▶ _ENTRIES SUPPLIED_:

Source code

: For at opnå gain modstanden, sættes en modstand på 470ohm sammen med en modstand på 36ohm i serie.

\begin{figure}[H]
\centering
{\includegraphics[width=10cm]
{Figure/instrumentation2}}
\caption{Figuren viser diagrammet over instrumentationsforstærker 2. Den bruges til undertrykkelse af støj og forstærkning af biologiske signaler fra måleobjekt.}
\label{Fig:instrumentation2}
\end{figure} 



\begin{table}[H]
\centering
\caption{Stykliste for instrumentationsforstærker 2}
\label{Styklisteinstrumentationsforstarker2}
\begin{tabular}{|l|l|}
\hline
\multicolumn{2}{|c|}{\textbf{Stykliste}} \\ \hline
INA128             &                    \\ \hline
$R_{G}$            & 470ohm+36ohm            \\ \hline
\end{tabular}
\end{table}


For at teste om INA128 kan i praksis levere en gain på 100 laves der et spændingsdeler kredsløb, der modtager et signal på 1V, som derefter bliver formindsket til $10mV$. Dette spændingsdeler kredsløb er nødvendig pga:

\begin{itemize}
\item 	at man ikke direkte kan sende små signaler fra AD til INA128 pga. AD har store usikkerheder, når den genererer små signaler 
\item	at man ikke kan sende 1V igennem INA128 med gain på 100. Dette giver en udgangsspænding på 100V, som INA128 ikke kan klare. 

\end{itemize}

▶ _HOW TO COMPLETE THIS TASK_:
Reproduce exactly the line containing "For at teste" and all lines after it through the end of the listing above; leave out every earlier line.

▶ _COMPLETED TASK_:
For at teste om INA128 kan i praksis levere en gain på 100 laves der et spændingsdeler kredsløb, der modtager et signal på 1V, som derefter bliver formindsket til $10mV$. Dette spændingsdeler kredsløb er nødvendig pga:

\begin{itemize}
\item 	at man ikke direkte kan sende små signaler fra AD til INA128 pga. AD har store usikkerheder, når den genererer små signaler 
\item	at man ikke kan sende 1V igennem INA128 med gain på 100. Dette giver en udgangsspænding på 100V, som INA128 ikke kan klare. 

\end{itemize}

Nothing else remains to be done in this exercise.